Tinjauan Gerakan Rakyat terhadap Rencana Kerja Bali

Laporan ke-4 Intergovernmental Panel on Climate Change (IPCC) beberapa bulan lalu memaparkan bahaya naiknya suhu permukaan bumi lima tahun mendatang. Diiringi dampak lanjutan berupa kegagalan panen, kelangkaan air, tenggelamnya daerah pesisir, lenyapnya spesies, banjir, dan kekeringan. Dalam beberapa dekade terakhir begitu banyak bencana alam yang melanda Indonesia dan dunia. Banjir, kekeringan dan topan badai silih berganti menimpa manusia dan alam ini.
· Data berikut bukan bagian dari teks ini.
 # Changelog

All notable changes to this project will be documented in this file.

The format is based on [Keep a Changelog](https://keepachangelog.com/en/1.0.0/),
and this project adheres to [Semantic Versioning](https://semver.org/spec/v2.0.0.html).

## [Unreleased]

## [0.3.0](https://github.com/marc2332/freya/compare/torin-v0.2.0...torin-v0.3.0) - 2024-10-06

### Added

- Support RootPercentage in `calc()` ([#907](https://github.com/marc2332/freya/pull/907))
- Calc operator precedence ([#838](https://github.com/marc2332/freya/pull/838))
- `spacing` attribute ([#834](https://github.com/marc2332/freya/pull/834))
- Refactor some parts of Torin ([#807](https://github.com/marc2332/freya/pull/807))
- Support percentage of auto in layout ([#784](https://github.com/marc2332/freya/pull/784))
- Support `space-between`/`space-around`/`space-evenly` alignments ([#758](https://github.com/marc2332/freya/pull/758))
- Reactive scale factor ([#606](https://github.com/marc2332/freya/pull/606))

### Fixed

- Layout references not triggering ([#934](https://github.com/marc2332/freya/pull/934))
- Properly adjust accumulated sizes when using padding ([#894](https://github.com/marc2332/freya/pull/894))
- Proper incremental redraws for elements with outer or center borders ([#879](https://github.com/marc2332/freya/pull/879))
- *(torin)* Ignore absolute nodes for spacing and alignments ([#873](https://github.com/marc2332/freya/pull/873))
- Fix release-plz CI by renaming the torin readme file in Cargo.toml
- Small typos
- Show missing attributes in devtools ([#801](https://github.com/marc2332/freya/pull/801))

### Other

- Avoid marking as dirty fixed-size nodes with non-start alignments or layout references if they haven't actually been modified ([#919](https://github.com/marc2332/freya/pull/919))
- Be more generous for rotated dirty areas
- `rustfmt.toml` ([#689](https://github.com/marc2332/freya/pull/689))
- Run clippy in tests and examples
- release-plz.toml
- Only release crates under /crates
Fenomena inilah kemudian disebutkan sebagai pemanasan global (global warming)—atau dalam beberapa pernyataan disebut juga sebagai perubahan iklim (climate change). Belum satu bulan berselang dari berakhirnya Konferensi Perubahan Iklim PBB di Bali pada awal Desember lalu, Indonesia sudah merasakan efek langsung dari pemanasan global tersebut akibat banyaknya bencana alam terkait iklim yang melanda hampir seluruh pelosok negeri ini.

Hujan berkepanjangan dan iklim yang tak menentu sebulan terakhir menyebabkan banjir, tanah longsor dan gelombang pasang yang telah menghancurkan ratusan rumah, merenggut puluhan korban jiwa dan menenggelamkan sekitar 70 ribu hektar lahan pertanian. Dari jumlah lahan pertanian yang terendam banjir tersebut sebesar 56.034 hektar diantaranya merupakan lahan persawahan padi yang berakibat terancamnya persediaan pangan pokok nasional.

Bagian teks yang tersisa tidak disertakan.